DATA SUPPLIED:
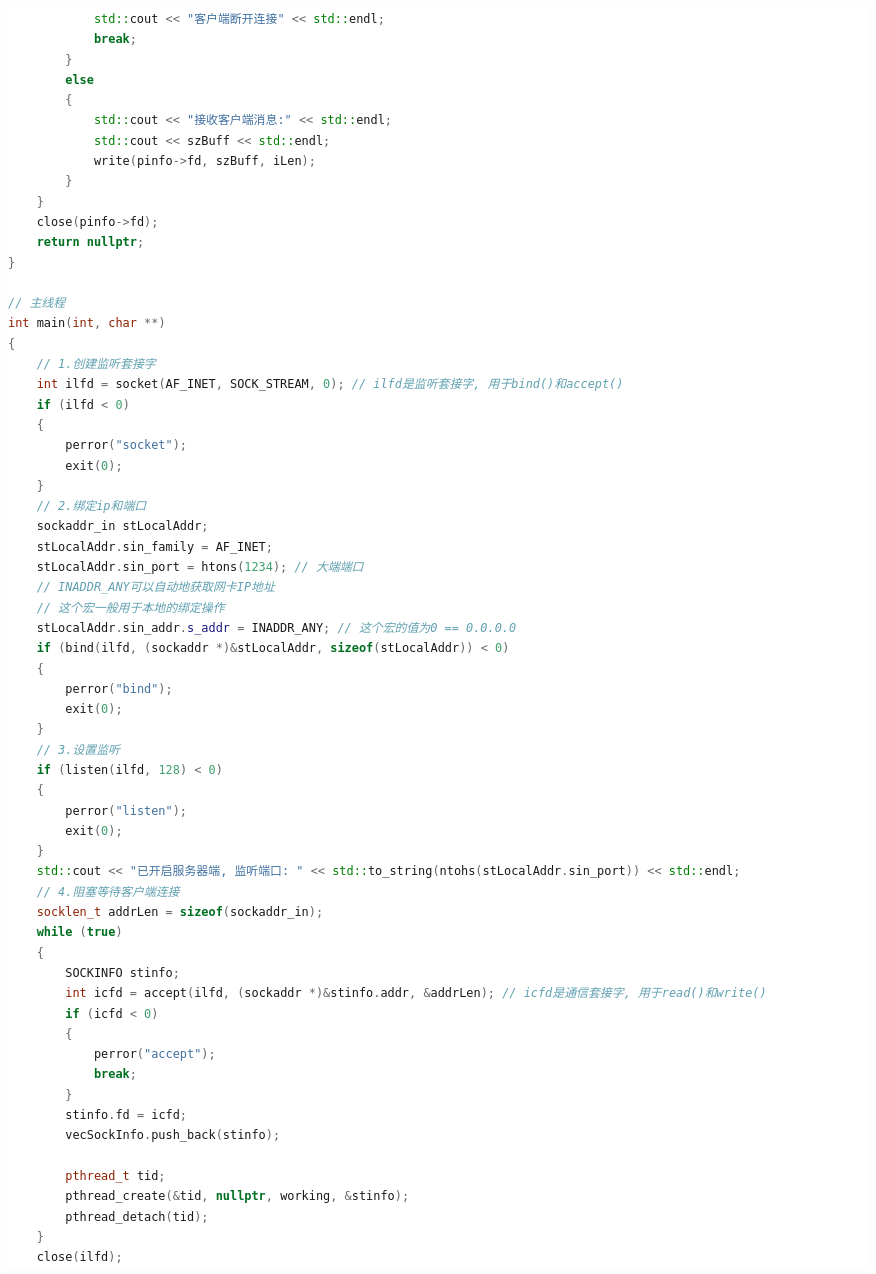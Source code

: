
 ```c++
            std::cout << "客户端断开连接" << std::endl;
            break;
        }
        else
        {
            std::cout << "接收客户端消息:" << std::endl;
            std::cout << szBuff << std::endl;
            write(pinfo->fd, szBuff, iLen);
        }
    }
    close(pinfo->fd);
    return nullptr;
}

// 主线程
int main(int, char **)
{
    // 1.创建监听套接字
    int ilfd = socket(AF_INET, SOCK_STREAM, 0); // ilfd是监听套接字, 用于bind()和accept()
    if (ilfd < 0)
    {
        perror("socket");
        exit(0);
    }
    // 2.绑定ip和端口
    sockaddr_in stLocalAddr;
    stLocalAddr.sin_family = AF_INET;
    stLocalAddr.sin_port = htons(1234); // 大端端口
    // INADDR_ANY可以自动地获取网卡IP地址
    // 这个宏一般用于本地的绑定操作
    stLocalAddr.sin_addr.s_addr = INADDR_ANY; // 这个宏的值为0 == 0.0.0.0
    if (bind(ilfd, (sockaddr *)&stLocalAddr, sizeof(stLocalAddr)) < 0)
    {
        perror("bind");
        exit(0);
    }
    // 3.设置监听
    if (listen(ilfd, 128) < 0)
    {
        perror("listen");
        exit(0);
    }
    std::cout << "已开启服务器端, 监听端口: " << std::to_string(ntohs(stLocalAddr.sin_port)) << std::endl;
    // 4.阻塞等待客户端连接
    socklen_t addrLen = sizeof(sockaddr_in);
    while (true)
    {
        SOCKINFO stinfo;
        int icfd = accept(ilfd, (sockaddr *)&stinfo.addr, &addrLen); // icfd是通信套接字, 用于read()和write()
        if (icfd < 0)
        {
            perror("accept");
            break;
        }
        stinfo.fd = icfd;
        vecSockInfo.push_back(stinfo);

        pthread_t tid;
        pthread_create(&tid, nullptr, working, &stinfo);
        pthread_detach(tid);
    }
    close(ilfd);
```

YOUR TASK:
Would you copy out all the data exactly, without the images?

SOLUTION TO THE EXERCISE:
Source code

:
 ```c++
            std::cout << "客户端断开连接" << std::endl;
            break;
        }
        else
        {
            std::cout << "接收客户端消息:" << std::endl;
            std::cout << szBuff << std::endl;
            write(pinfo->fd, szBuff, iLen);
        }
    }
    close(pinfo->fd);
    return nullptr;
}

// 主线程
int main(int, char **)
{
    // 1.创建监听套接字
    int ilfd = socket(AF_INET, SOCK_STREAM, 0); // ilfd是监听套接字, 用于bind()和accept()
    if (ilfd < 0)
    {
        perror("socket");
        exit(0);
    }
    // 2.绑定ip和端口
    sockaddr_in stLocalAddr;
    stLocalAddr.sin_family = AF_INET;
    stLocalAddr.sin_port = htons(1234); // 大端端口
    // INADDR_ANY可以自动地获取网卡IP地址
    // 这个宏一般用于本地的绑定操作
    stLocalAddr.sin_addr.s_addr = INADDR_ANY; // 这个宏的值为0 == 0.0.0.0
    if (bind(ilfd, (sockaddr *)&stLocalAddr, sizeof(stLocalAddr)) < 0)
    {
        perror("bind");
        exit(0);
    }
    // 3.设置监听
    if (listen(ilfd, 128) < 0)
    {
        perror("listen");
        exit(0);
    }
    std::cout << "已开启服务器端, 监听端口: " << std::to_string(ntohs(stLocalAddr.sin_port)) << std::endl;
    // 4.阻塞等待客户端连接
    socklen_t addrLen = sizeof(sockaddr_in);
    while (true)
    {
        SOCKINFO stinfo;
        int icfd = accept(ilfd, (sockaddr *)&stinfo.addr, &addrLen); // icfd是通信套接字, 用于read()和write()
        if (icfd < 0)
        {
            perror("accept");
            break;
        }
        stinfo.fd = icfd;
        vecSockInfo.push_back(stinfo);

        pthread_t tid;
        pthread_create(&tid, nullptr, working, &stinfo);
        pthread_detach(tid);
    }
    close(ilfd);
```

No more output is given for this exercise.